## WHAT NEEDS TO BE DONE
Make a word-for-word copy of the entries below from their first line through the line with "IMPORTANT: Remember that", and add nothing.

*****

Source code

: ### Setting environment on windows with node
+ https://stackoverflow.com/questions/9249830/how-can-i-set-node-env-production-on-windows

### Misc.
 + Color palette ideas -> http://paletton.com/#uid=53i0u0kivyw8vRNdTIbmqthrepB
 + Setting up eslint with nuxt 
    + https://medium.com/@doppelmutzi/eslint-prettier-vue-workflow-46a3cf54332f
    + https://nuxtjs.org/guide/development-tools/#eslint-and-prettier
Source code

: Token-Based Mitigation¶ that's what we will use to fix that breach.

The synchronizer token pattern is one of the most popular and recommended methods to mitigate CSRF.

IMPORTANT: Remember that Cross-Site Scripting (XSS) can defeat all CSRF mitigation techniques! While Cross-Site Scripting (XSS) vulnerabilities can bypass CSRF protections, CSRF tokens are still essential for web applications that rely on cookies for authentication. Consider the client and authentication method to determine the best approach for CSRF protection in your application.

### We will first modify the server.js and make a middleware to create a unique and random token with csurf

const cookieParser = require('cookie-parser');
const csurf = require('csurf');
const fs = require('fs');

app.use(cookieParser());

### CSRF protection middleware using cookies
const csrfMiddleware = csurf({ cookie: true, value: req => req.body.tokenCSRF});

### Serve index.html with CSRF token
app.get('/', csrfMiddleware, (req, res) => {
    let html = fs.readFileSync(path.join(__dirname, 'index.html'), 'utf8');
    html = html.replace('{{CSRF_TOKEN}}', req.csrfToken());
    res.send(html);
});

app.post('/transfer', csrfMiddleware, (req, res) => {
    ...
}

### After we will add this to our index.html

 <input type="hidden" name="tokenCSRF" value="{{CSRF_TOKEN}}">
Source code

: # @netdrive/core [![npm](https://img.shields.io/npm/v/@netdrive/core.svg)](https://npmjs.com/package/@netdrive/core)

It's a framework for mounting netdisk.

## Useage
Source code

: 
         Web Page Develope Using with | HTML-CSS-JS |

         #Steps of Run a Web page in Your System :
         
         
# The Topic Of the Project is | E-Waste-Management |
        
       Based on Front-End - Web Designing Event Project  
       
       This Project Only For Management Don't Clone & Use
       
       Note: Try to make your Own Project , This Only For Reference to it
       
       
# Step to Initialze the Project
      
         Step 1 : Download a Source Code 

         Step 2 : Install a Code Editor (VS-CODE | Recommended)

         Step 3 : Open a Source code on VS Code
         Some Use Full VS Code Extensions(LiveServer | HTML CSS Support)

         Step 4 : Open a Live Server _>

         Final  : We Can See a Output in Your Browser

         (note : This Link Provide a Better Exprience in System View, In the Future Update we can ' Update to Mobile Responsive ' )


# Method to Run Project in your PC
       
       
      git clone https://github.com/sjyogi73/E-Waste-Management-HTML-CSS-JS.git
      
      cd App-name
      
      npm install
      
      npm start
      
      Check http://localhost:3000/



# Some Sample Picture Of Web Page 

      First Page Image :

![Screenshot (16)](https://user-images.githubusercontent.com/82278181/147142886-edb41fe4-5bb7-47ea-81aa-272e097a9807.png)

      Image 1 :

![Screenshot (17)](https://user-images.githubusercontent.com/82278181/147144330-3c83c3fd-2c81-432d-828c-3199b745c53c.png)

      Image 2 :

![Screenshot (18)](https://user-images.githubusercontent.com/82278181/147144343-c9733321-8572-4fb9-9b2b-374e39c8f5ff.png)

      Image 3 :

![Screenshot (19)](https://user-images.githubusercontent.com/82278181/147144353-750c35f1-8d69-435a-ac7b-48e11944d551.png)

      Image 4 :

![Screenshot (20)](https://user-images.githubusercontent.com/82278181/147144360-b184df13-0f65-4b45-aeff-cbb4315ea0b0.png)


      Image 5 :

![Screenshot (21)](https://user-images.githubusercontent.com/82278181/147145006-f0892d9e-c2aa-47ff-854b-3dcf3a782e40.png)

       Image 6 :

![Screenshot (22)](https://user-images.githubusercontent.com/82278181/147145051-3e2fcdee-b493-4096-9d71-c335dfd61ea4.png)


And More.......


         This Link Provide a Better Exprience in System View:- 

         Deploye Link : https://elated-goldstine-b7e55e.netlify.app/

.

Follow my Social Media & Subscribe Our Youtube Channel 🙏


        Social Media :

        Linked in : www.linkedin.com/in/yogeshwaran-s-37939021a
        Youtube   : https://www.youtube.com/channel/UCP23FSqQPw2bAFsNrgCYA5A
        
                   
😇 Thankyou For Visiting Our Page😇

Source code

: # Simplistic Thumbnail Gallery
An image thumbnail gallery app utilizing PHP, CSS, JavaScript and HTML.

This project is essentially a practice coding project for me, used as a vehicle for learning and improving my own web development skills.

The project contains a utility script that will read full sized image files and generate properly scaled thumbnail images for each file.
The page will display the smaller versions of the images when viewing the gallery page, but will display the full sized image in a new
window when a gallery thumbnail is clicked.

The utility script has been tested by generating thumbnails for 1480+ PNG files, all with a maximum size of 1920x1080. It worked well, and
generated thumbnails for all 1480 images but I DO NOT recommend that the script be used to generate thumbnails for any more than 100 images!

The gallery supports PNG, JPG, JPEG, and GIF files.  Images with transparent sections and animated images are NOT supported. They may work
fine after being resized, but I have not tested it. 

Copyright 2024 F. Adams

*****

## OUTPUT OF THE EXERCISE
Source code

: ### Setting environment on windows with node
+ https://stackoverflow.com/questions/9249830/how-can-i-set-node-env-production-on-windows

### Misc.
 + Color palette ideas -> http://paletton.com/#uid=53i0u0kivyw8vRNdTIbmqthrepB
 + Setting up eslint with nuxt 
    + https://medium.com/@doppelmutzi/eslint-prettier-vue-workflow-46a3cf54332f
    + https://nuxtjs.org/guide/development-tools/#eslint-and-prettier
Source code

: Token-Based Mitigation¶ that's what we will use to fix that breach.

The synchronizer token pattern is one of the most popular and recommended methods to mitigate CSRF.

IMPORTANT: Remember that Cross-Site Scripting (XSS) can defeat all CSRF mitigation techniques! While Cross-Site Scripting (XSS) vulnerabilities can bypass CSRF protections, CSRF tokens are still essential for web applications that rely on cookies for authentication. Consider the client and authentication method to determine the best approach for CSRF protection in your application.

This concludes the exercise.